Chapter 34: Quiz
1. Human lie detection accuracy averages approximately: - A) 85% - B) 70% - C) 54% — barely above the 50% chance baseline - D) 30%
Answer: C. Bond and DePaulo's meta-analysis found 54% average accuracy.
2. Trained police officers detect lies at approximately: - A) 90% accuracy - B) 75% accuracy - C) 55% accuracy — barely better than laypeople - D) 100% accuracy
Answer: C. Training in body language "tells" does not substantially improve detection accuracy.
3. Individual body language cues (crossed arms, gaze aversion) are: - A) Reliable indicators of deception - B) Not reliably linked to deception — the same behaviors occur in nervous truth-tellers, and cultural/individual variation is enormous - C) Always accurate - D) Only unreliable for non-experts
Answer: B. No single behavioral cue reliably distinguishes liars from truth-tellers.
4. Microexpression detection training (Ekman's METT): - A) Has been proven to improve real-world lie detection - B) Improves recognition of posed microexpressions in the lab but hasn't shown transfer to real-world deception detection - C) Is unnecessary because everyone can already detect microexpressions - D) Has been banned by law enforcement
Answer: B. Lab improvement doesn't transfer to real-world detection.

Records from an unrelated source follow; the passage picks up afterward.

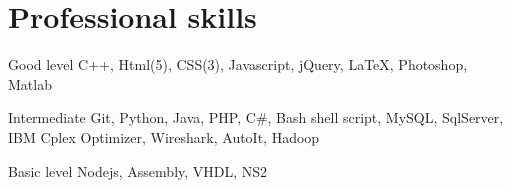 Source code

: \documentclass{tccv}
\begin{document}
\begin{eventlist}
\begin{comment}

\item{08/2011 -- 07/2012}
     {Software Developer @ Innovation Project Center of BUPT}
     {SIDES: Scalable Intelligent Distributed Emergency System}
     
     1) Implemented a decentralized self-organize wireless-based emergency system that generates real-time evacuation strategy to save lives in fire hazard. 2) Designed the learning protocol for distributed sensor nodes, And implemented in Zigbee.
\\\\
Shorten evacuation by 50\% comparing to normal strategy, Won first prize as National Class Innovation Project.
\\\\
Publication: \textbf{Junjie, Guan}, Yanyi Wu, Jinming Ma, Tao Li, Chunlei Xie, Yuli Mo SIDES: Scalable Intelligent Distributed Emergency System. Accepted by IEEE Network Infrastructure and Digital Content 2012

\end{comment}
   
\end{eventlist}










































\if
\section{Professional skills}

\begin{factlist}

\item{Good level}
     {C++, Html(5), CSS(3), Javascript, jQuery, \LaTeX, Photoshop, Matlab}

\item{Intermediate}
     {Git, Python, Java, PHP, C\#, Bash shell script, MySQL, SqlServer, IBM Cplex Optimizer, Wireshark, AutoIt, Hadoop}

\item{Basic level}
     {Nodejs, Assembly, VHDL, NS2}

\end{factlist}

\fi
\end{document}
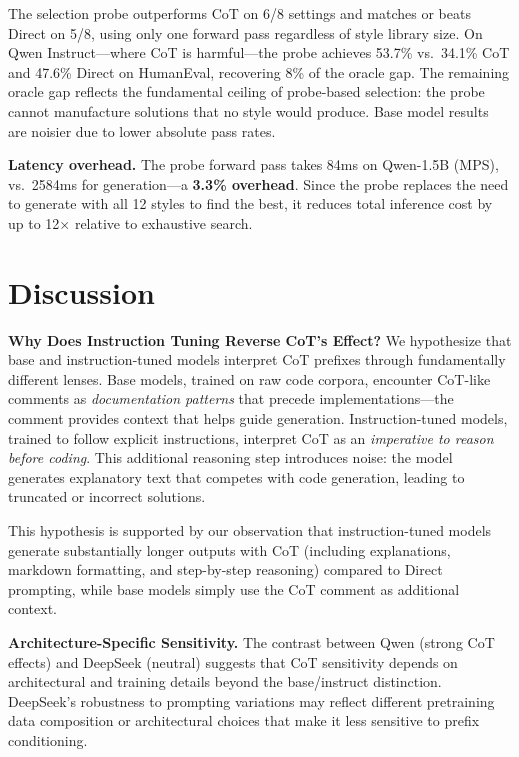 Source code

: \documentclass{article}
\begin{document}
The selection probe outperforms CoT on 6/8 settings and matches or beats Direct on 5/8, using only one forward pass regardless of style library size. On Qwen Instruct---where CoT is harmful---the probe achieves 53.7\% vs.\ 34.1\% CoT and 47.6\% Direct on HumanEval, recovering 8\% of the oracle gap. The remaining oracle gap reflects the fundamental ceiling of probe-based selection: the probe cannot manufacture solutions that no style would produce. Base model results are noisier due to lower absolute pass rates.

\textbf{Latency overhead.} The probe forward pass takes 84ms on Qwen-1.5B (MPS), vs.\ 2584ms for generation---a \textbf{3.3\% overhead}. Since the probe replaces the need to generate with all 12 styles to find the best, it reduces total inference cost by up to 12$\times$ relative to exhaustive search.

\section{Discussion}

\textbf{Why Does Instruction Tuning Reverse CoT's Effect?} We hypothesize that base and instruction-tuned models interpret CoT prefixes through fundamentally different lenses. Base models, trained on raw code corpora, encounter CoT-like comments as \emph{documentation patterns} that precede implementations---the comment provides context that helps guide generation. Instruction-tuned models, trained to follow explicit instructions, interpret CoT as an \emph{imperative to reason before coding}. This additional reasoning step introduces noise: the model generates explanatory text that competes with code generation, leading to truncated or incorrect solutions.

This hypothesis is supported by our observation that instruction-tuned models generate substantially longer outputs with CoT (including explanations, markdown formatting, and step-by-step reasoning) compared to Direct prompting, while base models simply use the CoT comment as additional context.

\textbf{Architecture-Specific Sensitivity.} The contrast between Qwen (strong CoT effects) and DeepSeek (neutral) suggests that CoT sensitivity depends on architectural and training details beyond the base/instruct distinction. DeepSeek's robustness to prompting variations may reflect different pretraining data composition or architectural choices that make it less sensitive to prefix conditioning.
\end{document}
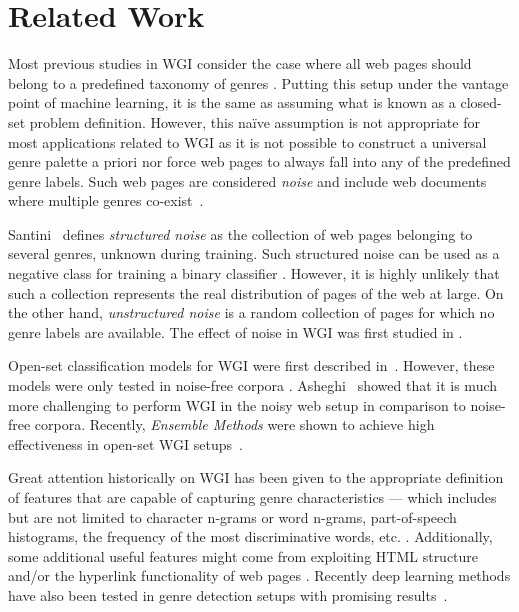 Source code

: \documentclass{llncs}
\begin{document}
\section{Related Work}\label{sec:pre_work}
Most previous studies in WGI consider the case where all web pages should belong to a predefined taxonomy of genres \cite{Lim2005,santini2007automatic,kanaris2009learning,jebari2014pure_URL}. Putting this setup under the vantage point of machine learning, it is the same as assuming what is known as a closed-set problem definition. However, this naïve assumption is not appropriate for most applications related to WGI as it is not possible to construct a universal genre palette a priori nor force web pages to always fall into any of the predefined genre labels. Such web pages are considered \textit{noise} and include web documents where multiple genres co-exist~\cite{santini2011cross,levering2008using}. 

Santini~\cite{santini2011cross} defines \textit{structured noise} as the collection of web pages belonging to several genres, unknown during training. Such structured noise can be used as a negative class for training a binary classifier \cite{Vidulin2007}. However, it is highly unlikely that such a collection represents the real distribution of pages of the web at large. On the other hand, \textit{unstructured noise} is a random collection of pages \cite{santini2011cross} for which no genre labels are available. The effect of noise in WGI was first studied in \cite{shepherd2004cybergenre,kennedy2005automatic,dong2006binary,levering2008using}.

Open-set classification models for WGI were first
described in~\cite{pritsos2013open,stubbe2007genre}. However, these models were only tested in noise-free corpora \cite{pritsos2015clef}. Asheghi~\cite{Asheghi2015} showed that it is much more challenging to perform WGI
in the noisy web setup in comparison to noise-free corpora. Recently, \textit{Ensemble Methods} were shown to achieve high effectiveness in open-set WGI setups~\cite{pritsos2018open}.

Great attention historically on WGI has been given to the appropriate definition of features that are capable of capturing genre characteristics --- which includes but are not limited to character n-grams or word n-grams, part-of-speech histograms, the frequency of the most discriminative words, etc.  \cite{kanaris2009learning,kumari2014web,levering2008using,Lim2005,mason2009n,onan2018ensemble,petrenz2011stable,sharoff2010web}.  Additionally, some additional useful features might come from exploiting HTML structure and/or the hyperlink functionality of web pages \cite{abramson2012_URL,asheghi2014semi,jebari2014pure_URL,priyatam2013don_URL,zhu2011enhance}. Recently deep learning methods have also been tested in genre detection setups with promising results~\cite{worsham2018genre}. 
\end{document}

5. The chapter's overall verdict on body language reading is: - A) Completely useless - B) Body language communicates emotion through clusters of cues in context, but the pop model (single cues reveal hidden intentions) is not supported, and lie detection is near chance regardless of training - C) A reliable scientific tool - D) Only useful for poker
Answer: B. Nonverbal communication is real but far less decipherable than the body language industry claims.